Nel 1956, il mondo si dette appuntamento a Melbourne, in Australia. Per la prima volta nella storia, la fiaccola olimpica prese la via dell’emisfero sud del pianeta, e i tedofori furono coadiuvati dagli aerei della Qantas, la compagnia di bandiera australiana. Il quinto continente, il quinto cerchio della bandiera olimpica, ebbe l’onore di organizzare la XVI^ edizione dei giochi vincendo anche in questo caso una concorrenza serrata.
L’intento del C.I.O. era lodevole: rendere universale lo sport ed il suo messaggio di pace. Ancora una volta però, le buone intenzioni del comitato cozzavano contro una realtà politica che di tregue olimpiche non ne voleva proprio sapere. Quando le squadre nazionali arrivarono a Melbourne, il 22 novembre (data obbligata, trattandosi dell’emisfero australe), erano già successe tante cose quante bastavano ad avvelenare il clima internazionale.
A Suez, Inghilterra e Francia avevano reagito militarmente alla nazionalizzazione del canale da parte del presidente egiziano Nasser. Costrette a ritirarsi dalle pressioni di USA e URSS, avevano lasciato comunque la porta aperta a strascichi di tensione tra i blocchi in guerra fredda. Tensioni acuite poi dall’occupazione della ribelle Ungheria da parte dei carri armati del Patto di Varsavia, che aveva posto fine alle speranze di indipendenza dei magiari. Diversi paesi arabi boicottarono i giochi a causa di Suez, mentre per i fatti di Ungheria si tennero fuori la Svizzera, l’Olanda e la Spagna del Caudillo Francisco Franco.

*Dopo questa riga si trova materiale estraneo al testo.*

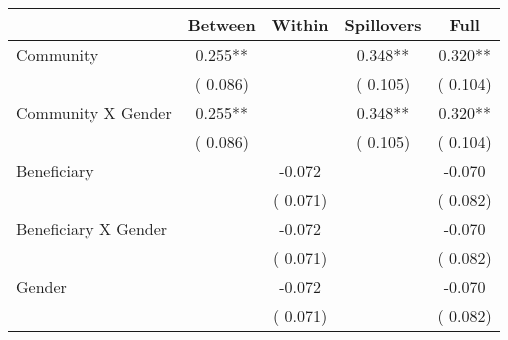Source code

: 
\begin{tabular}{l*{4}{c}}\hline&\multicolumn{1}{c}{Between}&\multicolumn{1}{c}{Within}&\multicolumn{1}{c}{Spillovers}&\multicolumn{1}{c}{Full}\\ \hline
 Community                                     &              0.255**      &                                               &        0.348** &         0.320**                            \\ 
                                                       &        (       0.086)           &                                       &       (       0.105)     &      (       0.104)                                           \\ 
 Community X Gender            &              0.255**      &                                               &        0.348** &         0.320**                            \\ 
                                                       &        (       0.086)           &                                       &       (       0.105)     &      (       0.104)                                           \\ 
 Beneficiary                           &                                               &       -0.072    &                                &            -0.070                            \\ 
                                                       &                                               & (       0.071)                  &                                        &      (       0.082)                                           \\ 
 Beneficiary X Gender          &                                               &       -0.072    &                                &            -0.070                            \\ 
                                                       &                                               & (       0.071)                  &                                        &      (       0.082)                                           \\ 
 Gender                                        &                              &       -0.072    &                                &            -0.070                            \\ 
                                                       &                                               & (       0.071)                  &                                        &      (       0.082)                                           \\ 

\end{tabular}
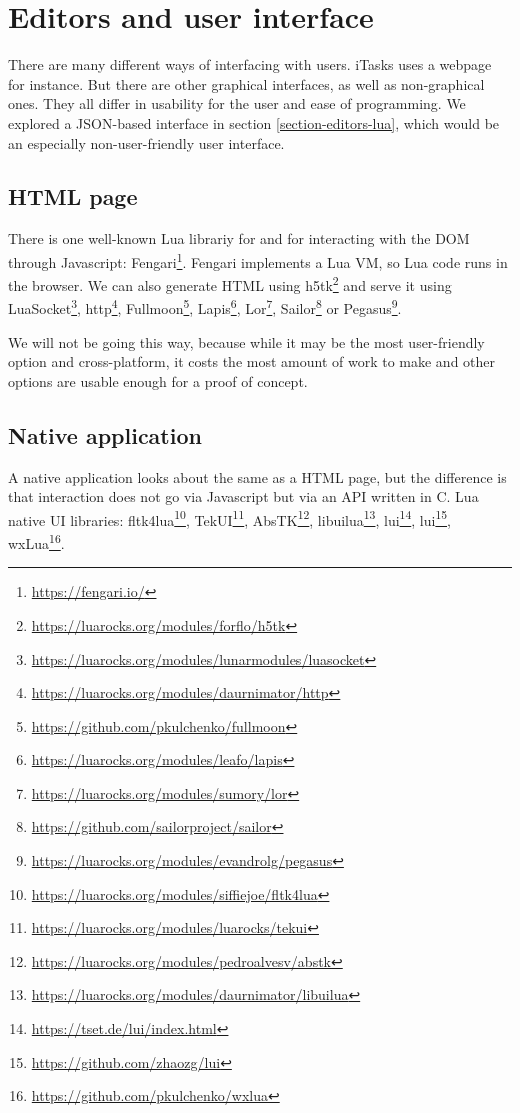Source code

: \section{Editors and user interface}\label{section-editors-ui}
There are many different ways of interfacing with users. iTasks uses a webpage for instance. But there are other graphical interfaces, as well as non-graphical ones. They all differ in usability for the user and ease of programming. We explored a JSON-based interface in section \ref{section-editors-lua}, which would be an especially non-user-friendly user interface.

\subsection{HTML page}
There is one well-known Lua librariy for and for interacting with the DOM through Javascript: Fengari\footnote{\url{https://fengari.io/}}. Fengari implements a Lua VM, so Lua code runs in the browser. We can also generate HTML using h5tk\footnote{\url{https://luarocks.org/modules/forflo/h5tk}} and serve it using
LuaSocket\footnote{\url{https://luarocks.org/modules/lunarmodules/luasocket}},
http\footnote{\url{https://luarocks.org/modules/daurnimator/http}},
Fullmoon\footnote{\url{https://github.com/pkulchenko/fullmoon}},
Lapis\footnote{\url{https://luarocks.org/modules/leafo/lapis}},
Lor\footnote{\url{https://luarocks.org/modules/sumory/lor}},
Sailor\footnote{\url{https://github.com/sailorproject/sailor}} or
Pegasus\footnote{\url{https://luarocks.org/modules/evandrolg/pegasus}}.

We will not be going this way, because while it may be the most user-friendly option and cross-platform, it costs the most amount of work to make and other options are usable enough for a proof of concept.

\subsection{Native application}
A native application looks about the same as a HTML page, but the difference is that interaction does not go via Javascript but via an API written in C. Lua native UI libraries:
fltk4lua\footnote{\url{https://luarocks.org/modules/siffiejoe/fltk4lua}},
TekUI\footnote{\url{https://luarocks.org/modules/luarocks/tekui}},
AbsTK\footnote{\url{https://luarocks.org/modules/pedroalvesv/abstk}\label{footnote-abstk}},
libuilua\footnote{\url{https://luarocks.org/modules/daurnimator/libuilua}},
lui\footnote{\url{https://tset.de/lui/index.html}},
lui\footnote{\url{https://github.com/zhaozg/lui}},
wxLua\footnote{\url{https://github.com/pkulchenko/wxlua}}.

Fu l’Olimpiade della partita del sangue nell’acqua. Nel torneo di pallanuoto, gli ungheresi erano campioni in carica e anche nel 1956 la bontà della loro scuola li indicava come favoriti. Destino volle che la partita decisiva del girone finale la dovessero giocare contro l’Unione Sovietica, proprio mentre i carri armati russi scorrazzavano per le strade di Budapest soffocando la rivoluzione ungherese nel sangue. Ci fu sangue anche in acqua. Gli ungheresi surclassarono i russi per 4-0, e intesero anche schernirli. Il russo Prokopov reagì prendendo a cazzotti l’ungherese Ervin Zador, che uscì dalla piscina sanguinante. La rissa si trasferì sulle tribune tra i tifosi presenti, e fu sedata a fatica dalla polizia australiana.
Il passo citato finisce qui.